As part of their 1972–73 tour of the Northern Hemisphere, the New Zealand national rugby union team's fourth match saw them take on Llanelli RFC of Wales at Stradey Park, Llanelli, on 31 October 1972. In one of the most famous results in rugby union history, Llanelli won the match 9–3 in front of 20,000 spectators. Llanelli centre Roy Bergiers scored the only try of the game, charging down a clearance by All Blacks scrum-half Lin Colling after a penalty from Phil Bennett rebounded back into play off the crossbar. New Zealand full-back Joe Karam scored a penalty to give them their only points of the game, before Llanelli wing Andy Hill hit a penalty to secure victory for the Scarlets.
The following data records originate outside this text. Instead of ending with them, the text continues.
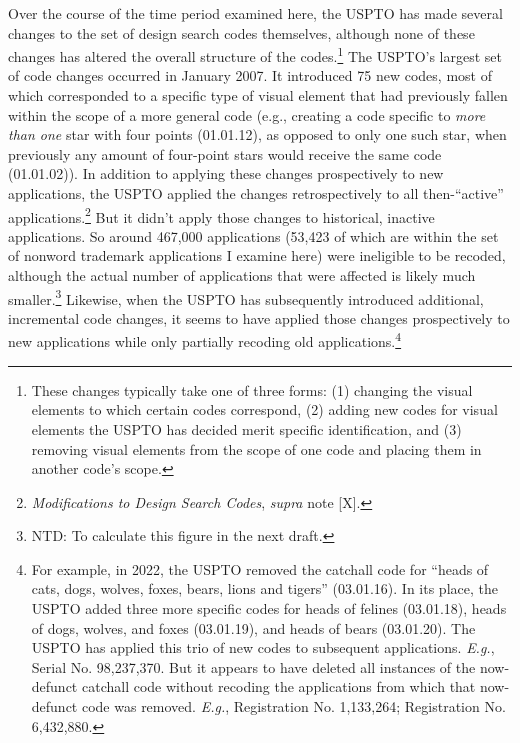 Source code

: \documentclass[letterpaper, 11pt, oneside]{article}
\begin{document}
\begin{enumerate}
Over the course of the time period examined here, the USPTO has made several changes to the set of design search codes themselves, although none of these changes has altered the overall structure of the codes.\footnote{These changes typically take one of three forms: (1) changing the visual elements to which certain codes correspond, (2) adding new codes for visual elements the USPTO has decided merit specific identification, and (3) removing visual elements from the scope of one code and placing them in another code's scope.} The USPTO's largest set of code changes occurred in January 2007. It introduced 75 new codes, most of which corresponded to a specific type of visual element that had previously fallen within the scope of a more general code (e.g., creating a code specific to \emph{more than one} star with four points (01.01.12), as opposed to only one such star, when previously any amount of four-point stars would receive the same code (01.01.02)). In addition to applying these changes prospectively to new applications, the USPTO applied the changes retrospectively to all then-``active'' applications.\footnote{\textit{Modifications to Design Search Codes}, \textit{supra} note [X].} But it didn't apply those changes to historical, inactive applications. So around 467,000 applications (53,423 of which are within the set of nonword trademark applications I examine here) were ineligible to be recoded, although the actual number of applications that were affected is likely much smaller.\footnote{NTD: To calculate this figure in the next draft.} Likewise, when the USPTO has subsequently introduced additional, incremental code changes, it seems to have applied those changes prospectively to new applications while only partially recoding old applications.\footnote{For example, in 2022, the USPTO removed the catchall code for ``heads of cats, dogs, wolves, foxes, bears, lions and tigers'' (03.01.16). In its place, the USPTO added three more specific codes for heads of felines (03.01.18), heads of dogs, wolves, and foxes (03.01.19), and heads of bears (03.01.20). The USPTO has applied this trio of new codes to subsequent applications. \textit{E.g.}, Serial No. 98,237,370. But it appears to have deleted all instances of the now-defunct catchall code without recoding the applications from which that now-defunct code was removed. \textit{E.g.}, Registration No. 1,133,264; Registration No. 6,432,880.}


\end{enumerate}
\end{document}
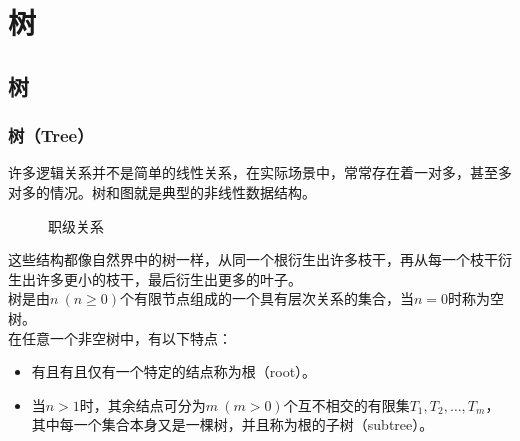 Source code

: \chapter{树}

\section{树}

\subsection{树（Tree）}

许多逻辑关系并不是简单的线性关系，在实际场景中，常常存在着一对多，甚至多对多的情况。树和图就是典型的非线性数据结构。 \\

\begin{figure}[H]
    \centering
    \caption{职级关系}
\end{figure}

这些结构都像自然界中的树一样，从同一个根衍生出许多枝干，再从每一个枝干衍生出许多更小的枝干，最后衍生出更多的叶子。 \\

树是由$ n\ (n \ge 0) $个有限节点组成的一个具有层次关系的集合，当$ n = 0 $时称为空树。 \\

在任意一个非空树中，有以下特点：

\begin{itemize}
    \item 有且有且仅有一个特定的结点称为根（root）。

    \item 当$ n > 1 $时，其余结点可分为$ m\ (m > 0) $个互不相交的有限集$ T_1, T_2, \dots, T_m $，其中每一个集合本身又是一棵树，并且称为根的子树（subtree）。
\end{itemize}

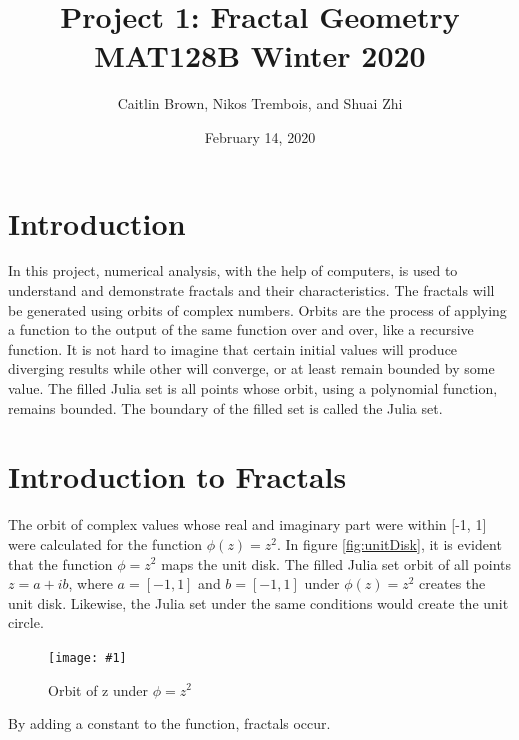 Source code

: \documentclass[letterpaper,11pt]{article}
\newcommand{\Figure}[3]{
\begin{figure}[h]
\begin{center}
\texttt{[image: \#1]}
\caption{#2}
\label{fig:#3}
\end{center}
\end{figure}
}
\begin{document}
\title{Project 1: Fractal Geometry \\ 
		\large MAT128B Winter 2020}
\author{Caitlin Brown, Nikos Trembois, and Shuai Zhi}
\date{February 14, 2020}
\maketitle
\tableofcontents
\newpage

\section{Introduction}
In this project, numerical analysis, with the help of computers, is used to understand and demonstrate fractals and their characteristics. The fractals will be generated using orbits of complex numbers. Orbits are the process of applying a function to the output of the same function over and over, like a recursive function. It is not hard to imagine that certain initial values will produce diverging results while other will converge, or at least remain bounded by some value. The filled Julia set is all points whose orbit, using a polynomial function, remains bounded. The boundary of the filled set is called the Julia set.

\section{Introduction to Fractals}
The orbit of complex values whose real and imaginary part were within [-1, 1] were calculated for the function $\phi(z) = z^2$. In figure \ref{fig:unitDisk}, it is evident that the function $\phi = z^2$ maps the unit disk. The filled Julia set orbit of all points $z = a + ib$, where $a = [-1,1]$ and $b = [-1,1]$ under $\phi(z) = z^2$ creates the unit disk. Likewise, the Julia set under the same conditions would create the unit circle. 

\Figure{../Figures/UnitDisk.png}{Orbit of z under $\phi=z^2$}{fig:unitDisk}

By adding a constant to the function, fractals occur. 
\end{document}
Remembered as the "day the pubs ran dry", the result was immortalised by Welsh entertainer Max Boyce, whose poem 9–3 appears as the opening track on his Live at Treorchy album.

==Background==
As part of their 1972–73 tour of the Northern Hemisphere, the New Zealand national rugby union team played 32 matches, of which their visit to Stradey Park to play Llanelli RFC was the fourth. In North America, they had already beaten sides representing British Columbia (31–3) on 19 October 1972 and New York Metropolitan (41–9) on 21 October, followed by a 39–12 win over a Western Counties side in Gloucester on their arrival in England a week later. They were unbeaten since the British Lions had visited New Zealand in July 1971, a run of 16 matches without defeat.

==Match details==

| FB | 15 | Roger Davies |
| RW | 14 | J. J. Williams |
| OC | 13 | Roy Bergiers |
| IC | 12 | Ray Gravell |
| LW | 11 | Andy Hill |
| FH | 10 | Phil Bennett |
| SH | 9 | Chico Hopkins |
| N8 | 8 | Hefin Jenkins |
| OF | 7 | Gareth Jenkins |
| BF | 6 | Tommy David |
| RL | 5 | Derek Quinnell |
| LL | 4 | Delme Thomas (c) |
| TP | 3 | Barry Llewelyn |
| HK | 2 | Roy Thomas |
| LP | 1 | Tony Crocker |
Replacements:
| SH | 16 | Selwyn Williams |
| FL | 17 | Alan James |
| PR | 18 | Chris Charles |
| LK | 19 | Brian Llewellyn |
| FH | 20 | Gwyn Ashby |
| HK | 21 | Meirion Davies |
Coach:
WAL Carwyn James
| FB | 15 | Joe Karam |
| RW | 14 | Bryan Williams | | |
| OC | 13 | Bruce Robertson |
| IC | 12 | Mark Sayers |
| LW | 11 | Duncan Hales |
| FH | 10 | Bob Burgess |
| SH | 9 | Lin Colling |
| N8 | 8 | Alan Sutherland |
| OF | 7 | Ian Kirkpatrick (c) |
| BF | 6 | Alistair Scown |
| RL | 5 | Peter Whiting |
| LL | 4 | Andy Haden |
| TP | 3 | Graham Whiting |
| HK | 2 | Ron Urlich |
| LP | 1 | Keith Murdoch |
Replacements:
| WG | 16 | Grant Batty | | |
Coach:
NZL Bob Duff

Touch judges:

J. Kelleher (Wales)

D. G. Watts (Wales)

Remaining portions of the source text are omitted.